PHOENIX (AP) - A member of the Arizona Corporation Commission wants the state’s largest electric utility to disclose its spending in the 2014 elections, a move that ramps up pressure on the utility long suspected of spending millions to elect favored regulators.

Commissioner Bob Burns said in a Monday letter to the top executive at Arizona Public Service Co.’s parent company that the utility should disclose its political spending in the interest of transparency. Burns requested a response to be publicly filed with the commission in 30 days.

Burns said APS and parent Pinnacle West Capital Corp. have a First Amendment right to participate in elections and it’s not his intention to interfere with those rights.

“However, your support for any candidate should be open and transparent,” Burns wrote in the letter to Pinnacle West and APS CEO Don Brandt. “Your unwillingness to disclose this information leads to a variety of unfortunate perceptions.”

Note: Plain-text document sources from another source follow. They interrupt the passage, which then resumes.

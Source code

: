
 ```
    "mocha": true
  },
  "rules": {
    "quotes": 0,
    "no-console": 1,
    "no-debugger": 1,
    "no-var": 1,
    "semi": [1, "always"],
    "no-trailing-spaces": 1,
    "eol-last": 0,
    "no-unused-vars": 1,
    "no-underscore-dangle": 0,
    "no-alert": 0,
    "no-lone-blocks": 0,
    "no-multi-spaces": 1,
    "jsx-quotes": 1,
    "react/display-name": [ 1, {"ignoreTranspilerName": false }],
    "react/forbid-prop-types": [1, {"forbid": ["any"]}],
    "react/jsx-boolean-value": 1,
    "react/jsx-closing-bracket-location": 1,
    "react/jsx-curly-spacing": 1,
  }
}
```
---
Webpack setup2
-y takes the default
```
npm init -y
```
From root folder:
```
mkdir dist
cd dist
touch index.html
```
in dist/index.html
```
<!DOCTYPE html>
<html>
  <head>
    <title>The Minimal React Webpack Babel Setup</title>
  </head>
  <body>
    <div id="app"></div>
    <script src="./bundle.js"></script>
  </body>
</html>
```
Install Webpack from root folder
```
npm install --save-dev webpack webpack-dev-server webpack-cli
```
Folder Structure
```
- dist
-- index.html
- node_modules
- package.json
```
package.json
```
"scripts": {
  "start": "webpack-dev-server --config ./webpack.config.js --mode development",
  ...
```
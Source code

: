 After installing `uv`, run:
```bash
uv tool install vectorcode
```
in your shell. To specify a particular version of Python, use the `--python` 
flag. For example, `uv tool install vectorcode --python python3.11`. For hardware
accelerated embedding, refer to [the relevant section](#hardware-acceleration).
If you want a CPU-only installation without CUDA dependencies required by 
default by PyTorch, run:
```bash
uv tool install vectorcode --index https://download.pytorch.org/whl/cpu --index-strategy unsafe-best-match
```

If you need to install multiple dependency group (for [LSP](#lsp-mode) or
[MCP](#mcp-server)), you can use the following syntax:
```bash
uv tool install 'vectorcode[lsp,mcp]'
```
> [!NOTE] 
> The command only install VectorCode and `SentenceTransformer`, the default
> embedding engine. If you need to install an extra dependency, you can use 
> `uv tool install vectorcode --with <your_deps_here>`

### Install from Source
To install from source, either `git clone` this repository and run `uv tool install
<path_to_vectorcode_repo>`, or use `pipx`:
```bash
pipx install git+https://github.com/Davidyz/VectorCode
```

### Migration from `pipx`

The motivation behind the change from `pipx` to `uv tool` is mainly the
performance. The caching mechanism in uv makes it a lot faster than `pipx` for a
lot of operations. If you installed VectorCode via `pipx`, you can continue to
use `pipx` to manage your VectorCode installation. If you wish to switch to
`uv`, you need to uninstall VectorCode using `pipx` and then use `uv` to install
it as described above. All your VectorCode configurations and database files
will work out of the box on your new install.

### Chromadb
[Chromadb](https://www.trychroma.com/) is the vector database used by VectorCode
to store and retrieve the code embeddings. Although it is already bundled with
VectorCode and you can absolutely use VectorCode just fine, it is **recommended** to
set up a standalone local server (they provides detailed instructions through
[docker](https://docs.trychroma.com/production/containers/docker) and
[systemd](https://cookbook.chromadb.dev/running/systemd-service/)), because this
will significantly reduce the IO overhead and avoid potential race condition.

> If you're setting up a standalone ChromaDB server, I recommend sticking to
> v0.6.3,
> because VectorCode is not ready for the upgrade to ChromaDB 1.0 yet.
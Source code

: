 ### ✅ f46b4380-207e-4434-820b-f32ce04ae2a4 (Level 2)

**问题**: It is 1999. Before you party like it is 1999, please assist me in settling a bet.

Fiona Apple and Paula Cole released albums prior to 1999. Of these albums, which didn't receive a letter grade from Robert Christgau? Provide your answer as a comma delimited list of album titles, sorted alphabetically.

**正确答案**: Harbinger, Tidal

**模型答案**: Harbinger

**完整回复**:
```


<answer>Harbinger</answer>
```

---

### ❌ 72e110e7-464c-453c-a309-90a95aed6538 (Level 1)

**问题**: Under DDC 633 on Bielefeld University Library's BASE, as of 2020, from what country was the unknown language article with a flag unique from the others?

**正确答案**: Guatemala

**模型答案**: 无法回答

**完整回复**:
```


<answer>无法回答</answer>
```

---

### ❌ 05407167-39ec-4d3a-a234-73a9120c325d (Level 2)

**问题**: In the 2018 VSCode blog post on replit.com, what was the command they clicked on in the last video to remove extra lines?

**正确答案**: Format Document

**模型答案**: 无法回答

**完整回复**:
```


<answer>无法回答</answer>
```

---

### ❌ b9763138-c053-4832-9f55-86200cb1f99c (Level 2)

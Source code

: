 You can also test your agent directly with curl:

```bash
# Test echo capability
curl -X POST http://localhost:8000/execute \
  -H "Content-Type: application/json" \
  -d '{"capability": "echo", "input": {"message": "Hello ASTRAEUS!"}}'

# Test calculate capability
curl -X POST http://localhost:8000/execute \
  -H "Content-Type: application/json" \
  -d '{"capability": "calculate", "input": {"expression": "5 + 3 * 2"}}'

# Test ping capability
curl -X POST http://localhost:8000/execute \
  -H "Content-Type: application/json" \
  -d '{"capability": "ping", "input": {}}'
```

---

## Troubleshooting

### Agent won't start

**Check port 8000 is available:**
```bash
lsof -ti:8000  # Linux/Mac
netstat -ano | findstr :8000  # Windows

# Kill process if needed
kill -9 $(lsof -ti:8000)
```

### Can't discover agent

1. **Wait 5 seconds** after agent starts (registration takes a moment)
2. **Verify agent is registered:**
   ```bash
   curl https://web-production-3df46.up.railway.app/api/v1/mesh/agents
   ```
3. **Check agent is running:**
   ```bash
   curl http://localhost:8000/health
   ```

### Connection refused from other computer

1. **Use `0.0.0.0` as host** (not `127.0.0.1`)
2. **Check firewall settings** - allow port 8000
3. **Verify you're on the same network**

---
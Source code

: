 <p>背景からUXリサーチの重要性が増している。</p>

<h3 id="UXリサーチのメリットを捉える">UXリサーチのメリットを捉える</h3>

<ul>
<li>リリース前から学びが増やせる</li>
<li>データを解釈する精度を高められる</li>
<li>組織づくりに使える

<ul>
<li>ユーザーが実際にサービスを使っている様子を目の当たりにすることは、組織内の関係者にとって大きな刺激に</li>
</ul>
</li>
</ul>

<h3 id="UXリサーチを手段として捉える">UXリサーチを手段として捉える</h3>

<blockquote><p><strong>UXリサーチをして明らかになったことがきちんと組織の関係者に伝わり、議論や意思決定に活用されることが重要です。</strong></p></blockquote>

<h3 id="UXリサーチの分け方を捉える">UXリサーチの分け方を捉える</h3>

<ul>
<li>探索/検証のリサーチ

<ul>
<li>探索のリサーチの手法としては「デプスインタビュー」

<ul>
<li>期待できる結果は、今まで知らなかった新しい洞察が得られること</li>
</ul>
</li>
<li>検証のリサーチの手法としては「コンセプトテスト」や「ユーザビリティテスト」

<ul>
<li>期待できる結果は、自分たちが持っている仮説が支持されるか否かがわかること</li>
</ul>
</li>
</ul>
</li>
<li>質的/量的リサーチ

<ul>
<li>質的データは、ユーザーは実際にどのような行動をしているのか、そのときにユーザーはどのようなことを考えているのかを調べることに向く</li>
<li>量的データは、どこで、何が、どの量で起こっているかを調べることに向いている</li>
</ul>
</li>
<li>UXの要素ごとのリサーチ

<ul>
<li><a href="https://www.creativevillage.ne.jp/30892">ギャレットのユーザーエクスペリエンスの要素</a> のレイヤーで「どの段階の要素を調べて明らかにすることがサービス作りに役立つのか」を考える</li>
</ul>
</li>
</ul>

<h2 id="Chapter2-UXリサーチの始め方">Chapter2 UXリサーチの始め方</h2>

APS has been the subject of ongoing speculation that it spent $3.2 million backing the 2014 elections of commissioners Tom Forese and Doug Little, both Republicans. The company won’t confirm or deny that it contributed to groups that backed the candidates.

APS spokesman Jim McDonald said Tuesday that the company is evaluating the letter but had no other comment.

Burns said the alleged campaign contributions make the public look at the commission with “suspicion and mistrust.” He also noted that he was only seeking records of spending by APS as a regulated utility and not Pinnacle West, although he believes the state Constitution gives the commission express authority to seek records from both firms.

“Specifically, I would like to find out if APS has spent ratepayer money to support or oppose the election of Arizona Corporation Commission candidates,” Burns wrote. “I would like to ensure that only APS’s profits are being used for political speech.”

Burns asked all regulated utilities to voluntarily abstain from backing or opposing commission candidates in a September filing. Brandt responded in an October letter by saying that Pinnacle West and APS “cannot agree to forfeit any of their First Amendment rights to speak on public issues.”

Burns’ letter was first reported by the Arizona Capitol Times.

The commission has been embroiled in controversy over the suspected APS spending and other issues. Former commissioners and a solar firm asked Forese and Little to recuse them in September because of apparent conflict relates to APS’s suspected spending. They refused. Commissioner Bob Stump also was asked to step aside because of alleged bias and also declined.

On Monday, the state attorney general asked Arizona Supreme Court to remove commissioner Susan Bitter Smith because she allegedly is paid by cable companies that sell telephone service regulated by the commission.

The five-member commission regulates and approves rates for electricity providers, water companies and other firms that hold monopoly power in the state. It also oversees securities regulation, railroad and pipeline safety and facilitates business incorporation. It has executive, judicial and legislative power over the firms it regulates.